Yellow Fever Cemetery, Martin, Tennessee

Here, small wooden houses still crowd
the flanks of the field,
and the foundations of older
homes lie dormant, sealed

in a sleep hidden from their carved
stone neighbors, the pitted
headstones and pious, bent angels
now blooming and bitten

with petals of ivory lichens
and moss like green snow.
The bones that rest among rooted
elms have withstood the slow

pressure that spills through the black earth
while the boughs spread their shade.
Here, the townfolk's first dead were placed,
their markers hastily made

by stonecutters whose profits would
have soared, were they immune
to the black bile, the chills, the blood
that tore their skin, the swoon


that came after the fever broke,
then the delirium,
and sheets twisted around a corpse
no one would touch. Though some

stuck around—Dr.
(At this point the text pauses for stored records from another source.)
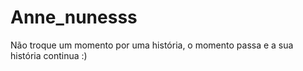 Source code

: Anne_nunesss
============

Não troque um momento por uma história, o momento passa e a sua história continua :)
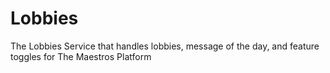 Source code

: # Lobbies
The Lobbies Service that handles lobbies, message of the day, and feature toggles for The Maestros Platform
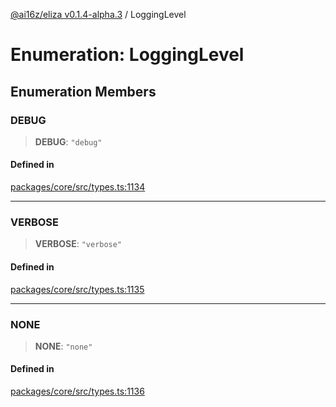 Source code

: [@ai16z/eliza v0.1.4-alpha.3](../index.md) / LoggingLevel

# Enumeration: LoggingLevel

## Enumeration Members

### DEBUG

> **DEBUG**: `"debug"`

#### Defined in

[packages/core/src/types.ts:1134](https://github.com/ai16z/eliza/blob/main/packages/core/src/types.ts#L1134)

***

### VERBOSE

> **VERBOSE**: `"verbose"`

#### Defined in

[packages/core/src/types.ts:1135](https://github.com/ai16z/eliza/blob/main/packages/core/src/types.ts#L1135)

***

### NONE

> **NONE**: `"none"`

#### Defined in

[packages/core/src/types.ts:1136](https://github.com/ai16z/eliza/blob/main/packages/core/src/types.ts#L1136)

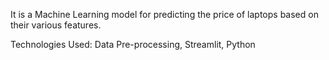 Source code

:It is a Machine Learning model for predicting the price of laptops based on their various features. 

Technologies Used: Data Pre-processing, Streamlit, Python 
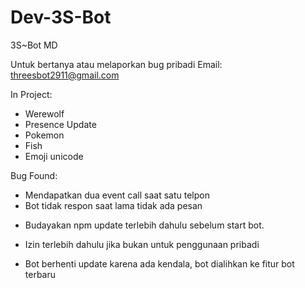 # Dev-3S-Bot

3S~Bot MD

Untuk bertanya atau melaporkan bug pribadi
Email: threesbot2911@gmail.com

In Project:
- Werewolf
- Presence Update
- Pokemon
- Fish
- Emoji unicode

Bug Found:
- Mendapatkan dua event call saat satu telpon
- Bot tidak respon saat lama tidak ada pesan

* Budayakan npm update terlebih dahulu sebelum start bot.

* Izin terlebih dahulu jika bukan untuk penggunaan pribadi

* Bot berhenti update karena ada kendala, bot dialihkan ke fitur bot terbaru
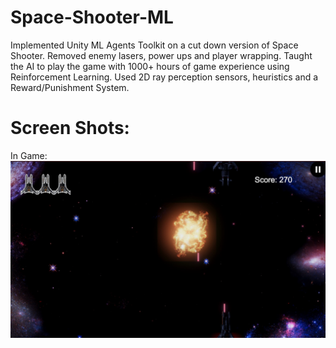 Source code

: # Space-Shooter-ML
Implemented Unity ML Agents Toolkit on a cut down version of Space Shooter. Removed enemy lasers, power ups and player wrapping. Taught the AI to play the game with 1000+ hours of game experience using Reinforcement Learning. Used 2D ray perception sensors, heuristics and a Reward/Punishment System.
# Screen Shots:
In Game:
![alt text](https://raw.githubusercontent.com/sahilahmed0707/Space-Shooter-ML/main/1InGame.jpg "Ingame")
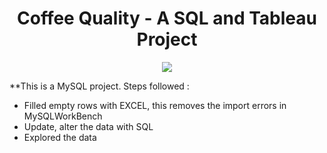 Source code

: <h1 align = 'center'>  Coffee Quality  - A SQL and Tableau Project </h1>
<p align = 'center'>
  
 <img src = 'https://i.pinimg.com/originals/90/9a/4c/909a4ca496c0a739ce2ead54f70b4eab.gif'>

</p>


**This is a MySQL project. Steps followed :

  - Filled empty rows with EXCEL, this removes the import errors in MySQLWorkBench
  - Update, alter the data with SQL
  - Explored the data
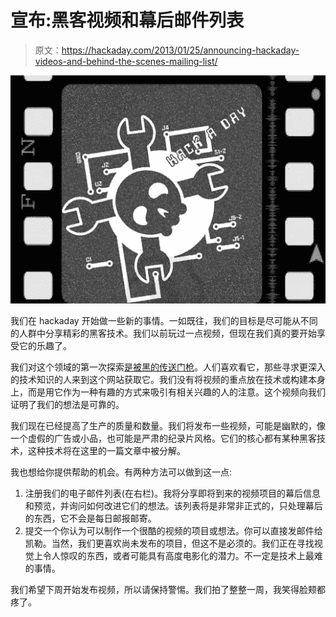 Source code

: # 宣布:黑客视频和幕后邮件列表

> 原文：<https://hackaday.com/2013/01/25/announcing-hackaday-videos-and-behind-the-scenes-mailing-list/>

[![hadfilm2](img/243a0befc6cdfd20a56f834b06d7f249.png)](http://hackaday.com/wp-content/uploads/2013/01/hadfilm2.jpg)

我们在 hackaday 开始做一些新的事情。一如既往，我们的目标是尽可能从不同的人群中分享精彩的黑客技术。我们以前玩过一点视频，但现在我们真的要开始享受它的乐趣了。

我们对这个领域的第一次探索[是被黑的传送门枪](https://www.youtube.com/watch?v=LZkApleQQpk)。人们喜欢看它，那些寻求更深入的技术知识的人来到这个网站获取它。我们没有将视频的重点放在技术或构建本身上，而是用它作为一种有趣的方式来吸引有相关兴趣的人的注意。这个视频向我们证明了我们的想法是可靠的。

我们现在已经提高了生产的质量和数量。我们将发布一些视频，可能是幽默的，像一个虚假的广告或小品，也可能是严肃的纪录片风格。它们的核心都有某种黑客技术，这种技术将在这里的一篇文章中被分解。

我也想给你提供帮助的机会。有两种方法可以做到这一点:

1.  注册我们的电子邮件列表(在右栏)。我将分享即将到来的视频项目的幕后信息和预览，并询问如何改进它们的想法。该列表将是非常非正式的，只处理幕后的东西，它不会是每日邮报邮寄。
2.  提交一个你认为可以制作一个很酷的视频的项目或想法。你可以直接发邮件给凯勒。当然，我们更喜欢尚未发布的项目，但这不是必须的。我们正在寻找视觉上令人惊叹的东西，或者可能具有高度电影化的潜力。不一定是技术上最难的事情。

我们希望下周开始发布视频，所以请保持警惕。我们拍了整整一周，我笑得脸颊都疼了。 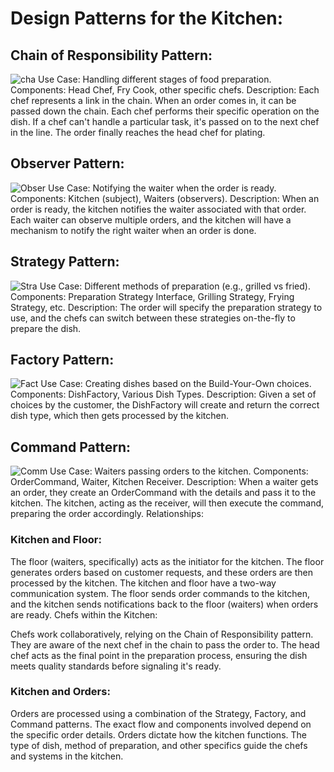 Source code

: # Design Patterns for the Kitchen:
## Chain of Responsibility Pattern:
![cha](https://github.com/Motaung80/restaurant-simulator/assets/86393854/043a03c1-d7b6-438a-9437-4feffc2cec6f)
Use Case: Handling different stages of food preparation.
Components: Head Chef, Fry Cook, other specific chefs.
Description: Each chef represents a link in the chain. When an order comes in, it can be passed down the chain. Each chef performs their specific operation on the dish. If a chef can't handle a particular task, it's passed on to the next chef in the line. The order finally reaches the head chef for plating.

## Observer Pattern:
![Obser](https://github.com/Motaung80/restaurant-simulator/assets/86393854/1c8dc7b6-c973-4dce-bfcb-fb959600850a)
Use Case: Notifying the waiter when the order is ready.
Components: Kitchen (subject), Waiters (observers).
Description: When an order is ready, the kitchen notifies the waiter associated with that order. Each waiter can observe multiple orders, and the kitchen will have a mechanism to notify the right waiter when an order is done.

## Strategy Pattern:
![Stra](https://github.com/Motaung80/restaurant-simulator/assets/86393854/4150ec81-dc94-4978-ae1d-739d5eb8d77f)
Use Case: Different methods of preparation (e.g., grilled vs fried).
Components: Preparation Strategy Interface, Grilling Strategy, Frying Strategy, etc.
Description: The order will specify the preparation strategy to use, and the chefs can switch between these strategies on-the-fly to prepare the dish.

## Factory Pattern:
![Fact](https://github.com/Motaung80/restaurant-simulator/assets/86393854/5571c4ab-0f05-44c5-b22e-ab9f38e13328)
Use Case: Creating dishes based on the Build-Your-Own choices.
Components: DishFactory, Various Dish Types.
Description: Given a set of choices by the customer, the DishFactory will create and return the correct dish type, which then gets processed by the kitchen.

## Command Pattern:

![Comm](https://github.com/Motaung80/restaurant-simulator/assets/86393854/61bd283b-2e77-4b5b-a125-2b02abd6435c)
Use Case: Waiters passing orders to the kitchen.
Components: OrderCommand, Waiter, Kitchen Receiver.
Description: When a waiter gets an order, they create an OrderCommand with the details and pass it to the kitchen. The kitchen, acting as the receiver, will then execute the command, preparing the order accordingly.
Relationships:

### Kitchen and Floor:

The floor (waiters, specifically) acts as the initiator for the kitchen. The floor generates orders based on customer requests, and these orders are then processed by the kitchen.
The kitchen and floor have a two-way communication system. The floor sends order commands to the kitchen, and the kitchen sends notifications back to the floor (waiters) when orders are ready.
Chefs within the Kitchen:

Chefs work collaboratively, relying on the Chain of Responsibility pattern. They are aware of the next chef in the chain to pass the order to.
The head chef acts as the final point in the preparation process, ensuring the dish meets quality standards before signaling it's ready.

### Kitchen and Orders:

Orders are processed using a combination of the Strategy, Factory, and Command patterns. The exact flow and components involved depend on the specific order details.
Orders dictate how the kitchen functions. The type of dish, method of preparation, and other specifics guide the chefs and systems in the kitchen.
Sebastian
was one, a black, Andrew
Shepherd, was another. He worked
the railyard, without a crew

for months, while the epidemic
spread from vein to vein, borne
by the Mississippi from New
Orleans, then held in the corn

freight loads that swept from the Delta
through the cotton country—
western Tennessee, near nameless
rural towns that lay

along the tracks—they felt the weight
of the yellow plague; its roots
sat down for the summer, and stayed
until frost killed off the shoots.

by William Flowers

William Robert Flowers was born in rural west Tennessee. He earned his BA in English Languages and Literature from the University of Tennessee at Chattanooga in 2006, and he is currently pursuing his MFA at the University of North Carolina at Wilmington. His poetry has appeared in Hunger Mountain, Poetry Miscellany, Great River Review, Apple Valley Review, and Prick of the Spindle, and a work of short fiction is forthcoming in the anthology Dad’s Bowtie: Patchwork Path. He lives in Wilmington with his wife, Megan.